Durante los últimos años, la inteligencia artificial se instaló en oficinas, empresas y equipos de trabajo con una promesa muy atractiva: hacer más en menos tiempo. Redactar correos, resumir documentos, preparar informes, ordenar ideas o buscar información son tareas que hoy pueden acelerarse con herramientas como ChatGPT, Gemini, Claude o asistentes integrados en plataformas corporativas.

El problema es que ese ahorro no siempre se traduce en una mejora real de la productividad. Según el informe Work AI Index de Glean, muchos trabajadores sienten que la IA los ayuda, pero también reconocen que deben dedicar varias horas a la semana a hacer que funcione correctamente. Es decir, la herramienta acelera una parte del trabajo, pero crea otra capa de supervisión que antes no existía.

La imagen es bastante clara: es como contratar a un ayudante que promete ordenar tu agenda, responder mensajes y resumir reuniones, pero al que todos los días hay que corregirle errores, repetirle instrucciones y revisar que no haya inventado información.
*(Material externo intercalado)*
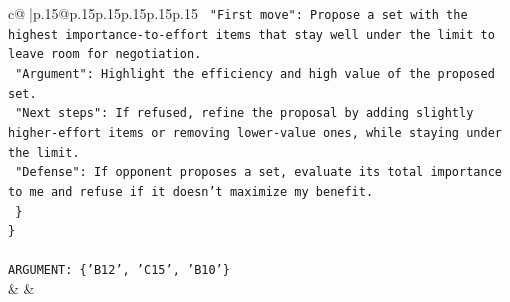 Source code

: \documentclass{article}
\begin{document}
{\begin{supertabular}{c@{$\;$}|p{.15\linewidth}@{}p{.15\linewidth}p{.15\linewidth}p{.15\linewidth}p{.15\linewidth}p{.15\linewidth}}
{{{\texttt{        "First move": Propose a set with the highest importance{-}to{-}effort items that stay well under the limit to leave room for negotiation.} \\
\texttt{        "Argument": Highlight the efficiency and high value of the proposed set.} \\
\texttt{        "Next steps": If refused, refine the proposal by adding slightly higher{-}effort items or removing lower{-}value ones, while staying under the limit.} \\
\texttt{        "Defense": If opponent proposes a set, evaluate its total importance to me and refuse if it doesn't maximize my benefit.} \\
\texttt{    \}} \\
\texttt{\}} \\
\\ 
\texttt{ARGUMENT: \{'B12', 'C15', 'B10'\}} \\
            }
        }
    }
    & & \\ \\


\end{supertabular}}
\end{document}
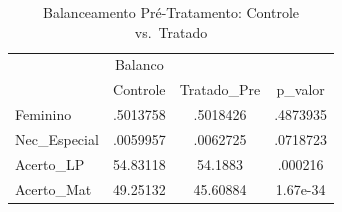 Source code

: \begin{table}[htbp]\centering
\caption{Balanceamento Pré-Tratamento: Controle vs.\ Tratado}
\begin{tabular}{l*{3}{c}}
\toprule
            &     Balanco&            &            \\
            &    Controle& Tratado\_Pre&     p\_valor\\
\midrule
Feminino    &    .5013758&    .5018426&    .4873935\\
Nec\_Especial&    .0059957&    .0062725&    .0718723\\
Acerto\_LP   &    54.83118&     54.1883&     .000216\\
Acerto\_Mat  &    49.25132&    45.60884&    1.67e-34\\
\bottomrule
\end{tabular}
\end{table}
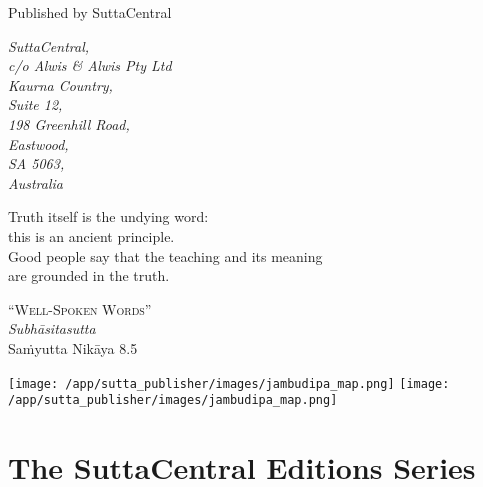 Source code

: \documentclass[12pt,openany]{book}%
\newcommand{\blankpage}{
\newpage
\thispagestyle{empty}
\mbox{}
\newpage
}
\newcommand*{\epigraphTranslatedTitle}[1]{\vspace*{.5em}\footnotesize\textsc{#1}\\}%
\newcommand*{\epigraphRootTitle}[1]{\footnotesize\textit{#1}\\}%
\newcommand*{\epigraphReference}[1]{\footnotesize{#1}}%
\begin{document}
\begin{footnotesize}
\medskip

Published by SuttaCentral

\medskip

\textit{SuttaCentral,\\
c/o Alwis \& Alwis Pty Ltd\\
Kaurna Country,\\
Suite 12,\\
198 Greenhill Road,\\
Eastwood,\\
SA 5063,\\
Australia}

\end{footnotesize}

\newpage

\setlength{\parindent}{1em}%
\newpage

\vspace*{\fill}

\begin{center}
\epigraph{Truth itself is the undying word:\\
this is an ancient principle.\\
Good people say that the teaching and its meaning\\
are grounded in the truth.}
{
\epigraphTranslatedTitle{“Well-Spoken Words”}
\epigraphRootTitle{\textsanskrit{Subhāsitasutta}}
\epigraphReference{\textsanskrit{Saṁyutta} \textsanskrit{Nikāya} 8.5}
}
\end{center}

\vspace*{2in}

\vspace*{\fill}

\setlength{\parindent}{0em}
\sbox{}%
\texttt{[image: /app/sutta\_publisher/images/jambudipa\_map.png]}
\newpage
\texttt{[image: /app/sutta\_publisher/images/jambudipa\_map.png]}
\newpage
\restoregeometry

\blankpage%

\setlength{\parindent}{1em}
%
\tableofcontents
\newpage
\pagestyle{fancy}
%
\chapter*{The SuttaCentral Editions Series}
\end{document}
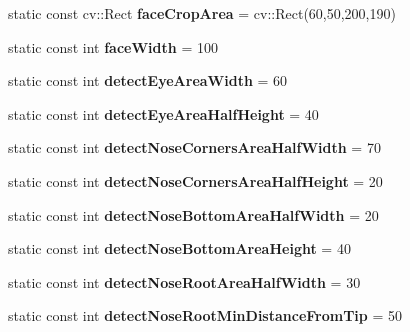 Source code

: \begin{DoxyCompactItemize}
\item 
\hypertarget{class_common_ac8744938a8eafb989172de2d2a3dcd6b}{static const cv\+::\+Rect {\bfseries face\+Crop\+Area} = cv\+::\+Rect(60,50,200,190)}\label{class_common_ac8744938a8eafb989172de2d2a3dcd6b}

\item 
\hypertarget{class_common_a95755eed531e0e36bfafd1a7414d4bba}{static const int {\bfseries face\+Width} = 100}\label{class_common_a95755eed531e0e36bfafd1a7414d4bba}

\item 
\hypertarget{class_common_affaf2808228e266e52ccda820ca9c2d6}{static const int {\bfseries detect\+Eye\+Area\+Width} = 60}\label{class_common_affaf2808228e266e52ccda820ca9c2d6}

\item 
\hypertarget{class_common_aa60e2893d0aa698c80df6e963351261c}{static const int {\bfseries detect\+Eye\+Area\+Half\+Height} = 40}\label{class_common_aa60e2893d0aa698c80df6e963351261c}

\item 
\hypertarget{class_common_a2ff6f7733812ed4ea6b33a83d05fc65b}{static const int {\bfseries detect\+Nose\+Corners\+Area\+Half\+Width} = 70}\label{class_common_a2ff6f7733812ed4ea6b33a83d05fc65b}

\item 
\hypertarget{class_common_ae1fae889f579ddc08e82687249821159}{static const int {\bfseries detect\+Nose\+Corners\+Area\+Half\+Height} = 20}\label{class_common_ae1fae889f579ddc08e82687249821159}

\item 
\hypertarget{class_common_a56738db887f97b1fc5208047da5a1ec0}{static const int {\bfseries detect\+Nose\+Bottom\+Area\+Half\+Width} = 20}\label{class_common_a56738db887f97b1fc5208047da5a1ec0}

\item 
\hypertarget{class_common_a79fbca043edea7b7733f6b99f65a0a40}{static const int {\bfseries detect\+Nose\+Bottom\+Area\+Height} = 40}\label{class_common_a79fbca043edea7b7733f6b99f65a0a40}

\item 
\hypertarget{class_common_a7c9c0ba994f8b3fed1d06a43844e89df}{static const int {\bfseries detect\+Nose\+Root\+Area\+Half\+Width} = 30}\label{class_common_a7c9c0ba994f8b3fed1d06a43844e89df}

\item 
\hypertarget{class_common_a2f4780951ddc0024d81308ddb6c86005}{static const int {\bfseries detect\+Nose\+Root\+Min\+Distance\+From\+Tip} = 50}\label{class_common_a2f4780951ddc0024d81308ddb6c86005}


\end{DoxyCompactItemize}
Al final, el asistente trabaja, sí, pero también obliga a trabajar alrededor de él.

La inteligencia artificial prometía quitarnos trabajo, pero en muchas oficinas ya creó una nueva tarea invisible: vigilarla todo el día
© Magnific

El nuevo trabajo invisible se llama “botsitting”

Los autores del informe llaman a este fenómeno botsitting, una especie de “cuidado de bots”. El término describe todas esas tareas que aparecen cuando una persona usa IA en el trabajo: darle contexto, revisar sus respuestas, corregir errores, rehacer prompts, limpiar textos mal generados o comprobar si los datos que ofrece son reales.

Ese trabajo suele ser agotador porque no siempre se ve. Desde afuera, parece que la IA resolvió una tarea en segundos. Pero detrás puede haber varios intentos, ajustes, verificaciones y correcciones. La productividad, entonces, no desaparece ni aparece mágicamente: se transforma. Una parte del tiempo que antes se usaba para producir ahora se usa para supervisar.

El informe señala que los empleados pueden ahorrar alrededor de 11 horas semanales gracias a la automatización, pero también gastan unas 6,4 horas por semana haciendo que la IA sea útil. La diferencia es importante porque muestra una brecha entre la sensación individual de productividad y los resultados reales dentro de las organizaciones.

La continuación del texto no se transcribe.